Composting Theory Vs. Composting Reality!

Adding Wood Ash To Our Compost Heaps

We are enthusiastic composters. We’ve got (and read) a couple of books on how to compost and have a reasonably firm grasp of the principles. We’ve built five compost bays out of wooden pallets. We invested in a ‘Hot Bin’ to compost our kitchen vegetable scraps, because our local council doesn’t collect food waste. But, but, but it’s all still rather unsatisfactory …

We generate a huge amount of compostable material. Far too much to be manageable in fact and what’s worse, it arrives at the wrong time. In the summer, we put a tiny fraction of our grass cuttings onto the compost heap. There’s just far, far too much of it and our heap would rapidly turn into a black sludge if any but a tiny fraction went onto it.

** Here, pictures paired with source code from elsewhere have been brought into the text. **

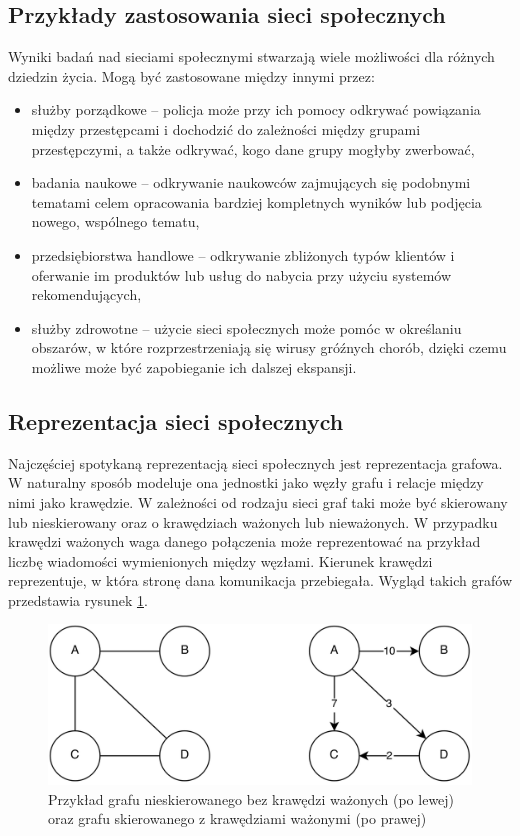 \subsection{Przykłady zastosowania sieci społecznych}
Wyniki badań nad sieciami społecznymi stwarzają wiele możliwości dla różnych
dziedzin życia. Mogą być zastosowane między innymi przez:
\begin{itemize}
  \item służby porządkowe -- policja może przy ich pomocy odkrywać powiązania
  między przestępcami i dochodzić do zależności między grupami przestępczymi,
  a także odkrywać, kogo dane grupy mogłyby zwerbować, 
  \item badania naukowe -- odkrywanie naukowców zajmujących się podobnymi tematami
  celem opracowania bardziej kompletnych wyników lub podjęcia nowego,
  wspólnego tematu,
  \item przedsiębiorstwa handlowe -- odkrywanie zbliżonych typów klientów i 
  oferwanie im produktów lub usług do nabycia przy użyciu systemów rekomendujących,
  \item służby zdrowotne -- użycie sieci społecznych może pomóc w określaniu
  obszarów, w które rozprzestrzeniają się wirusy gróźnych chorób, dzięki czemu
  możliwe może być zapobieganie ich dalszej ekspansji.
\end{itemize}



\subsection{Reprezentacja sieci społecznych}
Najczęściej spotykaną reprezentacją sieci społecznych jest reprezentacja grafowa.
W naturalny sposób modeluje ona jednostki jako węzły grafu i relacje między nimi
jako krawędzie. W zależności od rodzaju sieci graf taki może być skierowany lub 
nieskierowany oraz o krawędziach ważonych lub nieważonych. W przypadku
krawędzi ważonych waga danego połączenia może reprezentować na przykład
liczbę wiadomości wymienionych między węzłami. Kierunek krawędzi reprezentuje,
w która stronę dana komunikacja przebiegała. Wygląd takich grafów przedstawia rysunek 
\ref{image:graf-reprezentacja}.

\clearpage
\begin{figure}[ht!]
\centering
\includegraphics[width=120mm]{img/graf-reprezentacja.png}
\caption{Przykład grafu nieskierowanego bez krawędzi ważonych (po lewej)
oraz grafu skierowanego z krawędziami ważonymi (po prawej)}
\label{image:graf-reprezentacja}
\end{figure}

Right now, we’ve just started the winter cut back of our herbaceous plants. Again, we’re generating huge quantities of compostable materials. But in the same way that the summer produces a glut of ‘green’, the winter creates a glut of ‘brown’.

Another problem we have is that the composting process itself is just so darn slow! We turn our heaps probably three times per year. It’s a big job and I really don’t think we could manage it any more frequently. We carefully layer the heap, trying to mix green with brown. We water the heaps when they are dry. We try to keep them in full sun. Even so, we think it takes about two years to move from raw material to usable compost.

Overall then and much to our frustration, we generate far, far less usable compost than we ought and we consequently spend a small fortune each year buying bags of compost from our local garden centre.

How to improve our composting? We probably need huge composting bays, far, far bigger than our wooden-pallet efforts. But even then I can see no way round the slowness of the process, other than by making a significant investment in a shredder. A decent petrol shredder costs at least £1,500 but only by shredding all the material that goes onto the heaps, do I see any way significantly to speed-up our painfully slow composting process.